Copy each line of the listing below exactly and drop the images.
____ Exercise input
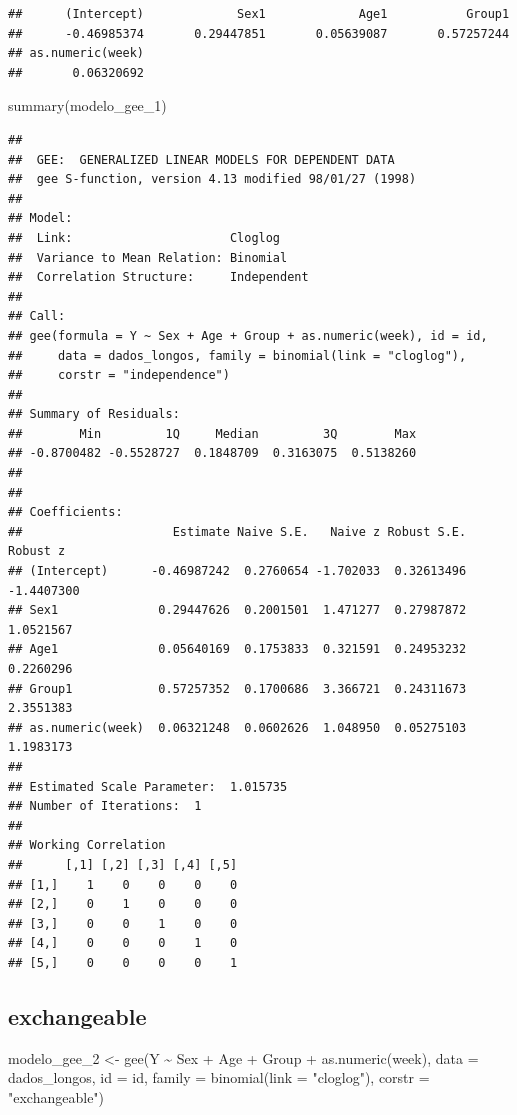\documentclass[
]{article}
\newenvironment{Shaded}{\begin{snugshade}}{\end{snugshade}}
\newcommand{\AttributeTok}[1]{\textcolor[rgb]{0.77,0.63,0.00}{#1}}
\newcommand{\FunctionTok}[1]{\textcolor[rgb]{0.00,0.00,0.00}{#1}}
\newcommand{\NormalTok}[1]{#1}
\newcommand{\OtherTok}[1]{\textcolor[rgb]{0.56,0.35,0.01}{#1}}
\newcommand{\SpecialCharTok}[1]{\textcolor[rgb]{0.00,0.00,0.00}{#1}}
\newcommand{\StringTok}[1]{\textcolor[rgb]{0.31,0.60,0.02}{#1}}
\begin{document}
\begin{verbatim}
##      (Intercept)             Sex1             Age1           Group1 
##      -0.46985374       0.29447851       0.05639087       0.57257244 
## as.numeric(week) 
##       0.06320692
\end{verbatim}

\begin{Shaded}
\begin{Highlighting}[]
\FunctionTok{summary}\NormalTok{(modelo\_gee\_1)}
\end{Highlighting}
\end{Shaded}

\begin{verbatim}
## 
##  GEE:  GENERALIZED LINEAR MODELS FOR DEPENDENT DATA
##  gee S-function, version 4.13 modified 98/01/27 (1998) 
## 
## Model:
##  Link:                      Cloglog 
##  Variance to Mean Relation: Binomial 
##  Correlation Structure:     Independent 
## 
## Call:
## gee(formula = Y ~ Sex + Age + Group + as.numeric(week), id = id, 
##     data = dados_longos, family = binomial(link = "cloglog"), 
##     corstr = "independence")
## 
## Summary of Residuals:
##        Min         1Q     Median         3Q        Max 
## -0.8700482 -0.5528727  0.1848709  0.3163075  0.5138260 
## 
## 
## Coefficients:
##                     Estimate Naive S.E.   Naive z Robust S.E.   Robust z
## (Intercept)      -0.46987242  0.2760654 -1.702033  0.32613496 -1.4407300
## Sex1              0.29447626  0.2001501  1.471277  0.27987872  1.0521567
## Age1              0.05640169  0.1753833  0.321591  0.24953232  0.2260296
## Group1            0.57257352  0.1700686  3.366721  0.24311673  2.3551383
## as.numeric(week)  0.06321248  0.0602626  1.048950  0.05275103  1.1983173
## 
## Estimated Scale Parameter:  1.015735
## Number of Iterations:  1
## 
## Working Correlation
##      [,1] [,2] [,3] [,4] [,5]
## [1,]    1    0    0    0    0
## [2,]    0    1    0    0    0
## [3,]    0    0    1    0    0
## [4,]    0    0    0    1    0
## [5,]    0    0    0    0    1
\end{verbatim}

\hypertarget{exchangeable}{%
\subsection{exchangeable}\label{exchangeable}}

\begin{Shaded}
\begin{Highlighting}[]
\NormalTok{modelo\_gee\_2 }\OtherTok{\textless{}{-}} \FunctionTok{gee}\NormalTok{(Y }\SpecialCharTok{\textasciitilde{}}\NormalTok{ Sex }\SpecialCharTok{+}\NormalTok{ Age }\SpecialCharTok{+}\NormalTok{ Group }\SpecialCharTok{+} \FunctionTok{as.numeric}\NormalTok{(week), }
               \AttributeTok{data =}\NormalTok{ dados\_longos, }
               \AttributeTok{id =}\NormalTok{ id, }
               \AttributeTok{family =} \FunctionTok{binomial}\NormalTok{(}\AttributeTok{link =} \StringTok{"cloglog"}\NormalTok{),}
               \AttributeTok{corstr =} \StringTok{"exchangeable"}\NormalTok{)}
\end{Highlighting}
\end{Shaded}
\end{document}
________
* Final answer:
\documentclass[
]{article}
\newenvironment{Shaded}{\begin{snugshade}}{\end{snugshade}}
\newcommand{\AttributeTok}[1]{\textcolor[rgb]{0.77,0.63,0.00}{#1}}
\newcommand{\FunctionTok}[1]{\textcolor[rgb]{0.00,0.00,0.00}{#1}}
\newcommand{\NormalTok}[1]{#1}
\newcommand{\OtherTok}[1]{\textcolor[rgb]{0.56,0.35,0.01}{#1}}
\newcommand{\SpecialCharTok}[1]{\textcolor[rgb]{0.00,0.00,0.00}{#1}}
\newcommand{\StringTok}[1]{\textcolor[rgb]{0.31,0.60,0.02}{#1}}
\begin{document}
\begin{verbatim}
##      (Intercept)             Sex1             Age1           Group1 
##      -0.46985374       0.29447851       0.05639087       0.57257244 
## as.numeric(week) 
##       0.06320692
\end{verbatim}

\begin{Shaded}
\begin{Highlighting}[]
\FunctionTok{summary}\NormalTok{(modelo\_gee\_1)}
\end{Highlighting}
\end{Shaded}

\begin{verbatim}
## 
##  GEE:  GENERALIZED LINEAR MODELS FOR DEPENDENT DATA
##  gee S-function, version 4.13 modified 98/01/27 (1998) 
## 
## Model:
##  Link:                      Cloglog 
##  Variance to Mean Relation: Binomial 
##  Correlation Structure:     Independent 
## 
## Call:
## gee(formula = Y ~ Sex + Age + Group + as.numeric(week), id = id, 
##     data = dados_longos, family = binomial(link = "cloglog"), 
##     corstr = "independence")
## 
## Summary of Residuals:
##        Min         1Q     Median         3Q        Max 
## -0.8700482 -0.5528727  0.1848709  0.3163075  0.5138260 
## 
## 
## Coefficients:
##                     Estimate Naive S.E.   Naive z Robust S.E.   Robust z
## (Intercept)      -0.46987242  0.2760654 -1.702033  0.32613496 -1.4407300
## Sex1              0.29447626  0.2001501  1.471277  0.27987872  1.0521567
## Age1              0.05640169  0.1753833  0.321591  0.24953232  0.2260296
## Group1            0.57257352  0.1700686  3.366721  0.24311673  2.3551383
## as.numeric(week)  0.06321248  0.0602626  1.048950  0.05275103  1.1983173
## 
## Estimated Scale Parameter:  1.015735
## Number of Iterations:  1
## 
## Working Correlation
##      [,1] [,2] [,3] [,4] [,5]
## [1,]    1    0    0    0    0
## [2,]    0    1    0    0    0
## [3,]    0    0    1    0    0
## [4,]    0    0    0    1    0
## [5,]    0    0    0    0    1
\end{verbatim}

\hypertarget{exchangeable}{%
\subsection{exchangeable}\label{exchangeable}}

\begin{Shaded}
\begin{Highlighting}[]
\NormalTok{modelo\_gee\_2 }\OtherTok{\textless{}{-}} \FunctionTok{gee}\NormalTok{(Y }\SpecialCharTok{\textasciitilde{}}\NormalTok{ Sex }\SpecialCharTok{+}\NormalTok{ Age }\SpecialCharTok{+}\NormalTok{ Group }\SpecialCharTok{+} \FunctionTok{as.numeric}\NormalTok{(week), }
               \AttributeTok{data =}\NormalTok{ dados\_longos, }
               \AttributeTok{id =}\NormalTok{ id, }
               \AttributeTok{family =} \FunctionTok{binomial}\NormalTok{(}\AttributeTok{link =} \StringTok{"cloglog"}\NormalTok{),}
               \AttributeTok{corstr =} \StringTok{"exchangeable"}\NormalTok{)}
\end{Highlighting}
\end{Shaded}
\end{document}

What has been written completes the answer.